Many token developers actively manage the circulating supply to maintain prices. For example, Binance, the popular crypto exchange, burns some BNB tokens at specific intervals to maintain the price.

Why Do Market Cap and Circulating Supply Matter?

These are the primary metrics that investors and traders use to evaluate a token. They give a good indication of how the general public feels about a token. 

Investors compare the circulating supply and market cap crypto to help decide where to invest. For example, if two projects have similar market value, but one has a larger circulating supply, it signals that the larger one is less valuable. The other, with a lower circulating supply, is more valuable because maintains a high price with little circulation.

Tokens With the Highest Market Capitalization

The coins with the highest market value include

  • Bitcoin (BTC): The world’s first mainstream cryptocurrency, released in 2009. It was created by a pseudonymous person named Satoshi Nakamoto. It remains the most popular cryptocurrency globally.
  • Ether (ETH): The native token of the Ethereum blockchain, released by a team of developers in 2015.
  • Tether (USDT): The world’s most popular stablecoin.
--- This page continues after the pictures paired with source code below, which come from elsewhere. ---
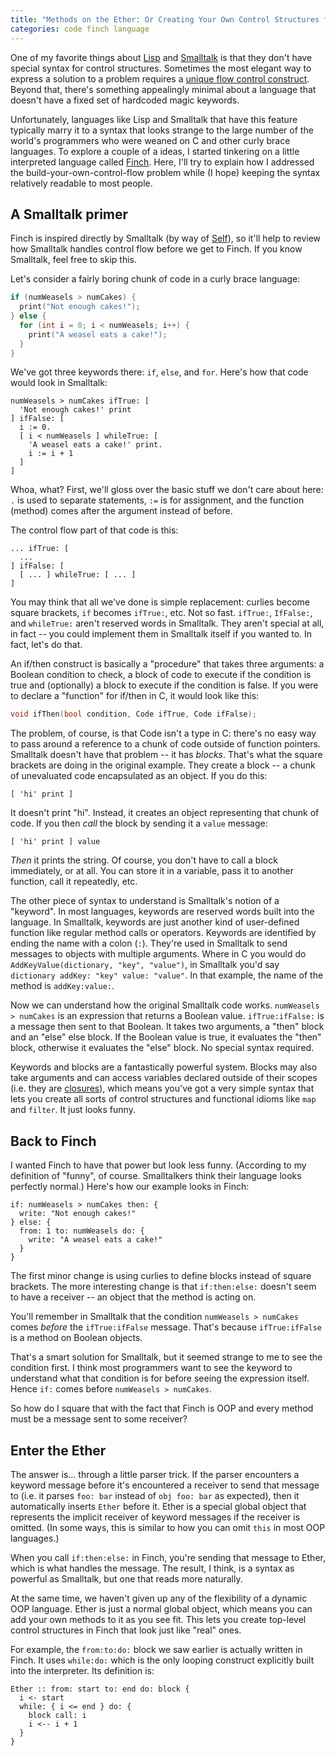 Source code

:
 ```yaml
---
title: "Methods on the Ether: Or Creating Your Own Control Structures for Fun and Profit"
categories: code finch language
---
```


One of my favorite things about [Lisp][] and [Smalltalk][] is that they don't
have special syntax for control structures. Sometimes the most elegant way to
express a solution to a problem requires a [unique flow control construct][dsl].
Beyond that, there's something appealingly minimal about a language that doesn't
have a fixed set of hardcoded magic keywords.

[lisp]: http://en.wikipedia.org/wiki/Lisp_%28programming_language%29
[smalltalk]: http://en.wikipedia.org/wiki/Smalltalk
[dsl]: http://en.wikipedia.org/wiki/Domain-specific_language

Unfortunately, languages like Lisp and Smalltalk that have this feature
typically marry it to a syntax that looks strange to the large number of the
world's programmers who were weaned on C and other curly brace languages. To
explore a couple of a ideas, I started tinkering on a little interpreted
language called [Finch][]. Here, I'll try to explain how I addressed the
build-your-own-control-flow problem while (I hope) keeping the syntax relatively
readable to most people.

[finch]: https://finch.stuffwithstuff.com/

## A Smalltalk primer

Finch is inspired directly by Smalltalk (by way of [Self][]), so it'll help to
review how Smalltalk handles control flow before we get to Finch. If you know
Smalltalk, feel free to skip this.

[self]: http://en.wikipedia.org/wiki/Self_%28programming_language%29

Let's consider a fairly boring chunk of code in a curly brace language:

```c
if (numWeasels > numCakes) {
  print("Not enough cakes!");
} else {
  for (int i = 0; i < numWeasels; i++) {
    print("A weasel eats a cake!");
  }
}
```

We've got three keywords there: `if`, `else`, and `for`. Here's how that code
would look in Smalltalk:

```smalltalk
numWeasels > numCakes ifTrue: [
  'Not enough cakes!' print
] ifFalse: [
  i := 0.
  [ i < numWeasels ] whileTrue: [
    'A weasel eats a cake!' print.
    i := i + 1
  ]
]
```

Whoa, what? First, we'll gloss over the basic stuff we don't care about here:
`.` is used to separate statements, `:=` is for assignment, and the function
(method) comes after the argument instead of before.

The control flow part of that code is this:

```smalltalk
... ifTrue: [
  ...
] ifFalse: [
  [ ... ] whileTrue: [ ... ]
]
```

You may think that all we've done is simple replacement: curlies become square
brackets, `if` becomes `ifTrue:`, etc. Not so fast. `ifTrue:`, `IfFalse:`, and
`whileTrue:` aren't reserved words in Smalltalk. They aren't special at all, in
fact -- you could implement them in Smalltalk itself if you wanted to. In fact,
let's do that.

An if/then construct is basically a "procedure" that takes three arguments: a
Boolean condition to check, a block of code to execute if the condition is true
and (optionally) a block to execute if the condition is false. If you were to
declare a "function" for if/then in C, it would look like this:

```c
void ifThen(bool condition, Code ifTrue, Code ifFalse);
```

The problem, of course, is that Code isn't a type in C: there's no easy way to
pass around a reference to a chunk of code outside of function pointers.
Smalltalk doesn't have that problem -- it has *blocks*. That's what the square
brackets are doing in the original example. They create a block -- a chunk of
unevaluated code encapsulated as an object. If you do this:

```smalltalk
[ 'hi' print ]
```

It doesn't print "hi". Instead, it creates an object representing that chunk of
code. If you then *call* the block by sending it a `value` message:

```smalltalk
[ 'hi' print ] value
```

*Then* it prints the string. Of course, you don't have to call a block
immediately, or at all. You can store it in a variable, pass it to another
function, call it repeatedly, etc.

The other piece of syntax to understand is Smalltalk's notion of a "keyword". In
most languages, keywords are reserved words built into the language. In
Smalltalk, keywords are just another kind of user-defined function like regular
method calls or operators. Keywords are identified by ending the name with a
colon (`:`). They're used in Smalltalk to send messages to objects with multiple
arguments. Where in C you would do `AddKeyValue(dictionary, "key", "value")`, in
Smalltalk you'd say `dictionary addKey: "key" value: "value"`. In that example,
the name of the method is `addKey:value:`.

Now we can understand how the original Smalltalk code works. `numWeasels >
numCakes` is an expression that returns a Boolean value. `ifTrue:ifFalse:` is a
message then sent to that Boolean. It takes two arguments, a "then" block and an
"else" else block. If the Boolean value is true, it evaluates the "then" block,
otherwise it evaluates the "else" block. No special syntax required.

Keywords and blocks are a fantastically powerful system. Blocks may also take
arguments and can access variables declared outside of their scopes (i.e. they
are [closures][]), which means you've got a very simple syntax that lets you
create all sorts of control structures and functional idioms like `map` and
`filter`. It just looks funny.

[closures]: http://en.wikipedia.org/wiki/Closure_%28computer_science%29

## Back to Finch

I wanted Finch to have that power but look less funny. (According to my
definition of "funny", of course. Smalltalkers think their language looks
perfectly normal.) Here's how our example looks in Finch:

```finch
if: numWeasels > numCakes then: {
  write: "Not enough cakes!"
} else: {
  from: 1 to: numWeasels do: {
    write: "A weasel eats a cake!"
  }
}
```

The first minor change is using curlies to define blocks instead of square
brackets. The more interesting change is that `if:then:else:` doesn't seem to
have a receiver -- an object that the method is acting on.

You'll remember in Smalltalk that the condition `numWeasels > numCakes` comes
*before* the `ifTrue:ifFalse` message. That's because `ifTrue:ifFalse` is a
method on Boolean objects.

That's a smart solution for Smalltalk, but it seemed strange to me to see the
condition first. I think most programmers want to see the keyword to
understand what that condition is for before seeing the expression itself.
Hence `if:` comes before `numWeasels > numCakes`.

So how do I square that with the fact that Finch is OOP and every method must
be a message sent to some receiver?

## Enter the Ether

The answer is... through a little parser trick. If the parser encounters a
keyword message before it's encountered a receiver to send that message to (i.e.
it parses `foo: bar` instead of `obj foo: bar` as expected), then it
automatically inserts `Ether` before it. Ether is a special global object that
represents the implicit receiver of keyword messages if the receiver is omitted.
(In some ways, this is similar to how you can omit `this` in most OOP
languages.)

When you call `if:then:else:` in Finch, you're sending that message to Ether,
which is what handles the message. The result, I think, is a syntax as powerful
as Smalltalk, but one that reads more naturally.

At the same time, we haven't given up any of the flexibility of a dynamic OOP
language. Ether is just a normal global object, which means you can add your own
methods to it as you see fit. This lets you create top-level control structures
in Finch that look just like "real" ones.

For example, the `from:to:do:` block we saw earlier is actually written in
Finch. It uses `while:do:` which is the only looping construct explicitly built
into the interpreter. Its definition is:

```finch
Ether :: from: start to: end do: block {
  i <- start
  while: { i <= end } do: {
    block call: i
    i <-- i + 1
  }
}
```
Stablecoins are tokens pegged to the value of another asset, in this case, the U.S. Dollar.
  • BNB: The native coin of Binance, the world’s most popular cryptocurrency exchange.
  • XRP: The native token of the Ripple blockchain.
  • USDC: Another stablecoin pegged to the U.S. Dollar.
  • Dogecoin: A ‘memecoin’ released as a joke in 2013.
  • ADA: The native coin of the Cardano blockchain.
  • SOL: The native token of the Solana blockchain.
  • TRX: The native coin of the Tron blockchain.


We have explained the core differences between market capitalization and circulating supply. Investors must understand these differences to evaluate market sentiment and make sound investment decisions.